For our powder room project, I wanted tile wainscoting around the entire room (it’s a small room).

My contractor, on the other hand did not want to delay the project until the tile was complete.

So, he tried to sway me out of my original decision – saying that tile was more expensive than just painting.

But I am glad I stuck to my original plan on this one – because I so love the way the powder room looks now.

I know I would have regretted making a different decision.

7. Pay Attention to Construction Details

Be there for your contractor without being a pain in the butt – it will be beneficial to both of you.

During a home renovation, there are micro decisions that need to be made daily.

If you are not around, they can’t ask you for your preference – so they will do what they think is best.

When my contractor installed the island in our kitchen remodel, there were 3 flat panels to be installed on the back – two narrow and one wide.

These panels actually mimicked the cabinet doors on the other side of the island – one cabinet had two narrow doors and the other had a wide door.

My contractor was going to install these panels on the back in a similar pattern – narrow, narrow, wide.

Thank goodness I was there that day because I felt that the island would look much more symmetrical with the panels in a narrow, wide, narrow pattern.

It was just a matter of personal preference – but you have to be there to communicate what you want.

8. Do Not Be Afraid to Ask Questions

Sometimes, out of politeness, you might be afraid to ask a question.

Um – why are you installing this that way?

You could either come off as sounding really stupid (shouldn’t everybody know the answer to that?), or offensive (doesn’t she trust what I am doing?).

But the reality is that this is your home renovation project.

YOU are paying to make this happen and you have to live with the results long after the contractors are done with the job.

So, ask away and make sure you are getting exactly what you want.

9. Pay Attention to the Sub Contractors Work

If you go the “all inclusive” route and hire a general contractor – you may feel like you can sit back because the project is being taken care of.

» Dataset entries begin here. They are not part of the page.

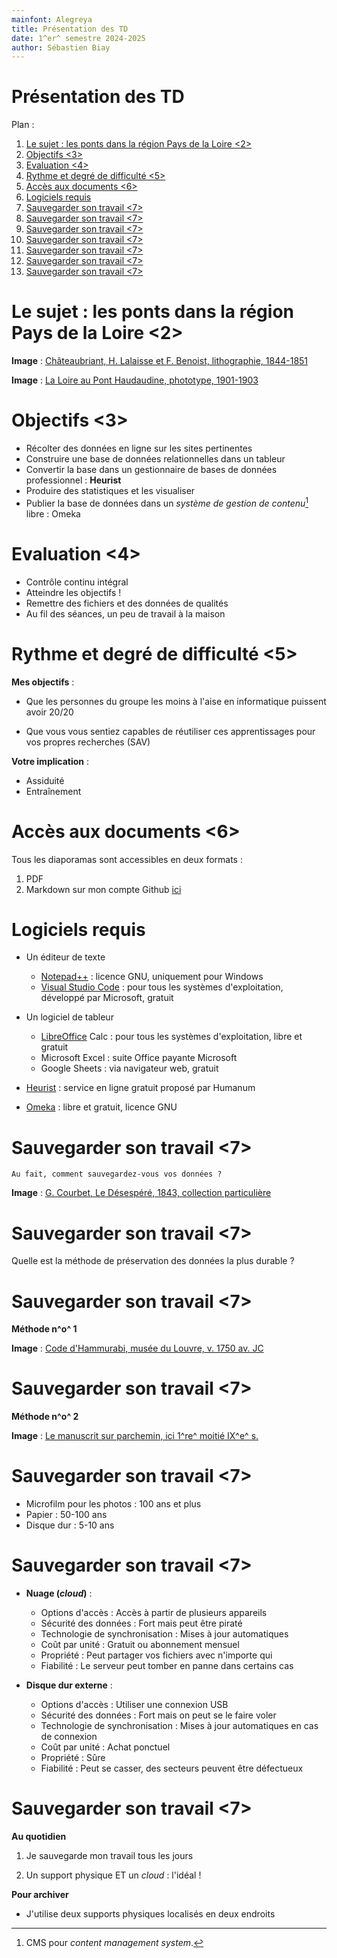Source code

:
 ```yaml
---
mainfont: Alegreya
title: Présentation des TD
date: 1^er^ semestre 2024-2025
author: Sébastien Biay
---
```


Présentation des TD
=====

Plan :

1. [Le sujet : les ponts dans la région Pays de la Loire <2>](#t1)
2. [Objectifs <3>](#t2)
3. [Evaluation <4>](#t3)
4. [Rythme et degré de difficulté <5>](#t4)
5. [Accès aux documents <6>](#t5)
6. [Logiciels requis](#t6)
7. [Sauvegarder son travail <7>](#t7)
8. [Sauvegarder son travail <7>](#t8)
9. [Sauvegarder son travail <7>](#t9)
10. [Sauvegarder son travail <7>](#t10)
11. [Sauvegarder son travail <7>](#t11)
12. [Sauvegarder son travail <7>](#t12)
13. [Sauvegarder son travail <7>](#t13)

[comment]: <> (FINET)


<a id='t1'/>

# Le sujet : les ponts dans la région Pays de la Loire <2>
[comment1]: <1> (TITRE1)


**Image** : [Châteaubriant, H. Lalaisse et F. Benoist, lithographie, 1844-1851<a date='sans'/>](img/img_intro-chateaubriantb.jpg)

**Image** : [La Loire au Pont Haudaudine, phototype, 1901-1903](img/img_intro-nantesb.jpg)


<!--
	https://www.tablettes-rennaises.fr/app/photopro.sk/rennes/detail?docid=430788
	
	https://www.tablettes-rennaises.fr/app/photopro.sk/rennes/detail?docid=231
-->


<a id='t2'/>

# Objectifs <3>
[comment2]: <1> (TITRE1)

- Récolter des données en ligne sur les sites pertinentes
- Construire une base de données relationnelles dans un tableur
- Convertir la base dans un gestionnaire de bases de données professionnel : **Heurist**
- Produire des statistiques et les visualiser
- Publier la base de données dans un *système de gestion de contenu*[^1] libre : Omeka

[^1]: CMS pour *content management system*.


<a id='t3'/>

# Evaluation <4>
[comment3]: <1> (TITRE1)

- Contrôle continu intégral
- Atteindre les objectifs !
- Remettre des fichiers et des données de qualités
- Au fil des séances, un peu de travail à la maison


<a id='t4'/>

# Rythme et degré de difficulté <5>
[comment4]: <1> (TITRE1)

**Mes objectifs** :

- Que les personnes du groupe les moins à l'aise en informatique puissent avoir 20/20

[comment5]: <1> (Si j'ouvre un tableur, qui se sent déjà un peu mal ?)

- Que vous vous sentiez capables de réutiliser ces apprentissages pour vos propres recherches (SAV)

**Votre implication** :

- Assiduité
- Entraînement


<a id='t5'/>

# Accès aux documents <6>
[comment6]: <1> (TITRE1)

Tous les diaporamas sont accessibles en deux formats :

1. PDF
2. Markdown sur mon compte Github [ici](https://github.com/sbiay/td-num-vnp)

<!--
	- Créer une automatisation de mise en forme pour les liens hypertextes
	- Eliminer les balises latex dans les exports github
-->


<a id='t6'/>

# Logiciels requis
[comment7]: <1> (TITRE1)

- Un éditeur de texte
	- [Notepad++](https://notepad-plus-plus.org/downloads/) : licence GNU, uniquement pour Windows
	- [Visual Studio Code](https://code.visualstudio.com/download) : pour tous les systèmes d'exploitation, développé par Microsoft, gratuit

- Un logiciel de tableur
	- [LibreOffice](https://fr.libreoffice.org/download/telecharger-libreoffice/) Calc : pour tous les systèmes d'exploitation, libre et gratuit
	- Microsoft Excel : suite Office payante Microsoft
	- Google Sheets : via navigateur web, gratuit

- [Heurist](https://heurist.huma-num.fr/heurist/startup/index.php) : service en ligne gratuit proposé par Humanum

- [Omeka](https://www.omeka.net/) : libre et gratuit, licence GNU


<a id='t7'/>

# Sauvegarder son travail <7>
[comment8]: <1> (TITRE1)


	Au fait, comment sauvegardez-vous vos données ?


**Image** : [G. Courbet, Le Désespéré, 1843, collection particulière<a date='sans'/>](img/Courbet_desespere.jpg)


<a id='t8'/>

# Sauvegarder son travail <7>

Quelle est la méthode de préservation des données la plus durable ?

[comment9]: <1> (Il y a dans cette salle quelqu'un qui perdra tout son mémoire à un moment donné.)

[comment10]: <1> (Ce sera peut-être vous… *Prendre un volontaire pour qu'il raconte sa méthode*.)

[comment11]: <1> (Qui pense avoir une bonne méthode ?)

[comment12]: <1> (Projetons-nous dans un monde idéal, où on aurait le temps de faire tout bien comme il faut. Vous venez de soutenir votre mémoire de master: quelle méthode choisissez vous pour que vos arrières-arrières… petits enfants puissent le lire ?)


<a id='t9'/>

# Sauvegarder son travail <7>


**Méthode n^o^ 1**

**Image** : [Code d'Hammurabi, musée du Louvre, v. 1750 av. JC<a date='sans'/>](img/code-hammurabi_detail-01.jpg)

[comment13]: <1> (Il a 3750 ans, et il tient toujours le coup.)

[comment14]: <1> (Le tout c'est de savoir **décoder…** Combien de temps saura-t-on décoder un fichier .docx ou .pages ?)


<a id='t10'/>

# Sauvegarder son travail <7>


**Méthode n^o^ 2**

**Image** : [Le manuscrit sur parchemin, ici 1^re^ moitié IX^e^ s.<a date='1re moitié IXe s.'/>](img/lat-5763_fol-001r-detail-a.jpg)

[comment15]: <1> (Ça tient bien aussi, depuis 11 siècles.)


<a id='t11'/>

# Sauvegarder son travail <7>

- Microfilm pour les photos : 100 ans et plus
- Papier : 50-100 ans
- Disque dur : 5-10 ans


<a id='t12'/>

# Sauvegarder son travail <7>

- **Nuage (*cloud*)** :
	- Options d'accès : Accès à partir de plusieurs appareils
	- Sécurité des données : Fort mais peut être piraté
	- Technologie de synchronisation : Mises à jour automatiques
	- Coût par unité : Gratuit ou abonnement mensuel
	- Propriété : Peut partager vos fichiers avec n'importe qui
	- Fiabilité : Le serveur peut tomber en panne dans certains cas

- **Disque dur externe** :
	- Options d'accès : Utiliser une connexion USB
	- Sécurité des données : Fort mais on peut se le faire voler
	- Technologie de synchronisation : Mises à jour automatiques en cas de connexion
	- Coût par unité : Achat ponctuel
	- Propriété : Sûre
	- Fiabilité : Peut se casser, des secteurs peuvent être défectueux


<a id='t13'/>

# Sauvegarder son travail <7>


**Au quotidien**

1. Je sauvegarde mon travail tous les jours

2. Un support physique ET un *cloud* : l'idéal !

[comment16]: <1> (Mais attention, le but n'est pas de tuer le plus d'ours polaires possibles: on ne mettra sur le cloud que les fichiers légers, ou les plus précieux)


**Pour archiver**

- J'utilise deux supports physiques localisés en deux endroits

[comment17]: <1> (Votre disque dur ne va pas vous en envoyer un message -- au fait, à partir de demain je ne marche plus !)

However, you should still be very involved.

Subcontractors might cut corners to meet the budget of the GC.

Or they might misunderstand what it is that you want.

10. Communication Is Key to a Smooth Home Renovation

A home renovation can become YOUR full time job even if you hire a general contractor.

My advice is to expect that it is so.

Engage with your contractors so you understand exactly what is happening each step of the way.

This communication will keep everyone’s stress levels down.

Make a Home Renovation Checklist

Another great idea is to keep a home renovation checklist.

Make sure to write the following things down:

  • your goals for the project,
  • your budget,
  • the construction milestones
  • deadlines
  • questions
  • a punch list of things that still need to be done
  • before, during, and after pictures
  • inspiration photos from magazines or other homes that you have seen.

Follow These Home Renovation Tips

Many of these home renovation tips are based on mutual respect between you and your contractor.

If you keep the lines of communication open, have a contract, stay involved, ask questions, and are understanding of unforeseen issues that crop up along the way then your project should run smoothly and be (hopefully!) stress-free.